CRITICAL STUDIES IN THE DIGITAL AGE: 610

SCOPE OF COURSE

This is a course that focuses on the transformation of critical/cultural inquiry to the digital public sphere. The aim of the course is to develop strategies of critical inquiry into interactive spaces providing venues of public participation, social movement, and cultural change. The course joins theory and practice. On the theory side, discourse analysis, visual communication, and context studies are reviewed and adapted to digital environments. On the practice side, studies move from the initial critical studies read of the digital world, through transformation of communication theory to deal with the arts and practices of politics, activism, interest representation, and social change. The course ends with raising issues of critical intervention. As fitting for the subject, the course is composed of numerous, short readings (rather than singular in-depth theories). The aim is to engage discussion in topics related to communicative practices but given new visibility, trajectories, circulation and strategic power due to location in virtual space.

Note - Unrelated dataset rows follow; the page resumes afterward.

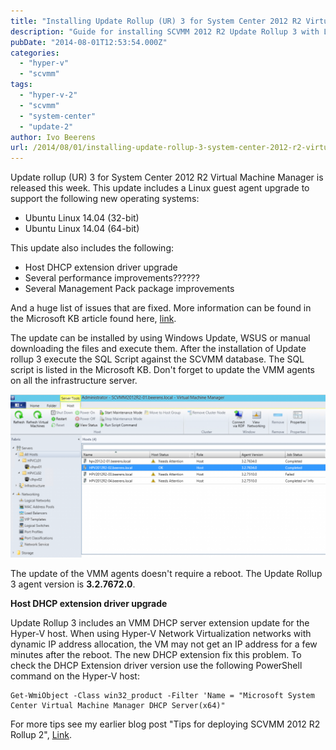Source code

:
 ```yaml
---
title: "Installing Update Rollup (UR) 3 for System Center 2012 R2 Virtual Machine Manager"
description: "Guide for installing SCVMM 2012 R2 Update Rollup 3 with Linux support updates."
pubDate: "2014-08-01T12:53:54.000Z"
categories: 
  - "hyper-v"
  - "scvmm"
tags: 
  - "hyper-v-2"
  - "scvmm"
  - "system-center"
  - "update-2"
author: Ivo Beerens
url: /2014/08/01/installing-update-rollup-3-system-center-2012-r2-virtual-machine-manager/
---
```


Update rollup (UR) 3 for System Center 2012 R2 Virtual Machine Manager is released this week. This update includes a Linux guest agent upgrade to support the following new operating systems:
- Ubuntu Linux 14.04 (32-bit)
- Ubuntu Linux 14.04 (64-bit)

This update also includes the following:

- Host DHCP extension driver upgrade
- Several performance improvements??????
- Several Management Pack package improvements

And a huge list of issues that are fixed. More information can be found in the Microsoft KB article found here, [link](http://support.microsoft.com/kb/2965414).

The update can be installed by using Windows Update, WSUS or manual downloading the files and execute them. After the installation of Update rollup 3 execute the SQL Script against the SCVMM database. The SQL script is listed in the Microsoft KB. Don't forget to update the VMM agents on all the infrastructure server.

[![2014-08-01_14h21_25](images/2014-08-01_14h21_25-1024x530.png)](images/2014-08-01_14h21_25.png)

The update of the VMM agents doesn't require a reboot. The Update Rollup 3 agent version is **3.2.7672.0**.

**Host DHCP extension driver upgrade**

Update Rollup 3 includes an VMM DHCP server extension update for the Hyper-V host. When using Hyper-V Network Virtualization networks with dynamic IP address allocation, the VM may not get an IP address for a few minutes after the reboot. The new DHCP extension fix this problem. To check the DHCP Extension driver version use the following PowerShell command on the Hyper-V host:

```
Get-WmiObject -Class win32_product -Filter 'Name = "Microsoft System Center Virtual Machine Manager DHCP Server(x64)"
```

For more tips see my earlier blog post "Tips for deploying SCVMM 2012 R2 Rollup 2", [Link](https://www.ivobeerens.nl/2014/04/30/tips-for-deploying-scvmm-2012-r2-rollup-pack-2/).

There are a number of articles available through common research data bases on the Internet. The books for the class include:

Arthur and Marilouise Kroker, eds. Digital Delirium,New York: St. Martin’s Press, 1997; Barbara Warnick, Rhetoric Online: Persuasion and Politics on the World Wide Web, New York: Peter Lang, 2007;Cass R. Sunstein, Republic 2.0, Princeton University Press, 2007; Carolyn Handa, Visual Rhetoric in a Digital World. Boston: Bedford, 2004; Axel Bruns and Joanne Jacobs, Uses of Blogs, New York: Peter Lang, 2007;Kevin A. Hughes & John E. Hill, Cyberpolitics: Citizen Activism in the Age of the Internet: People Passions and Power. Readings will emphasize selections from relevant texts. Order these online. Listed is a tentative reading schedule. Adjustments will be made to summer schedule to achieve focus within selected texts and topics listed

COURSE REQUIREMENTS: Students should come to class prepared to read topics identified in the syllabus. Each session will examine one or two web sites or blogs and critically engage the design/discourse/visual composition. Priority for reading preparation will be identified for summer seminar work. Not all readings will get equal emphasis, but core readings trajectories will evolve. A final paper is due (10-12 pages) that addresses a particular case in line with discussion of discursive, visual, and other critical techniques developed in the class.

TENTATIVE SCHEDULE

1. W May 20 Introduction: Critical Studies of Digital Culture

2. T May 26 THE RHETORICAL ARTS GO DIGITAL: The rhetorical practices of invention, arrangement, memory, style and act are beginning places to address critical explanation, appraisal, and intervention into a visual/design/niche networked world. Building on techniques of visual and discourse analysis, this class concentrates on the critical rendering of websites.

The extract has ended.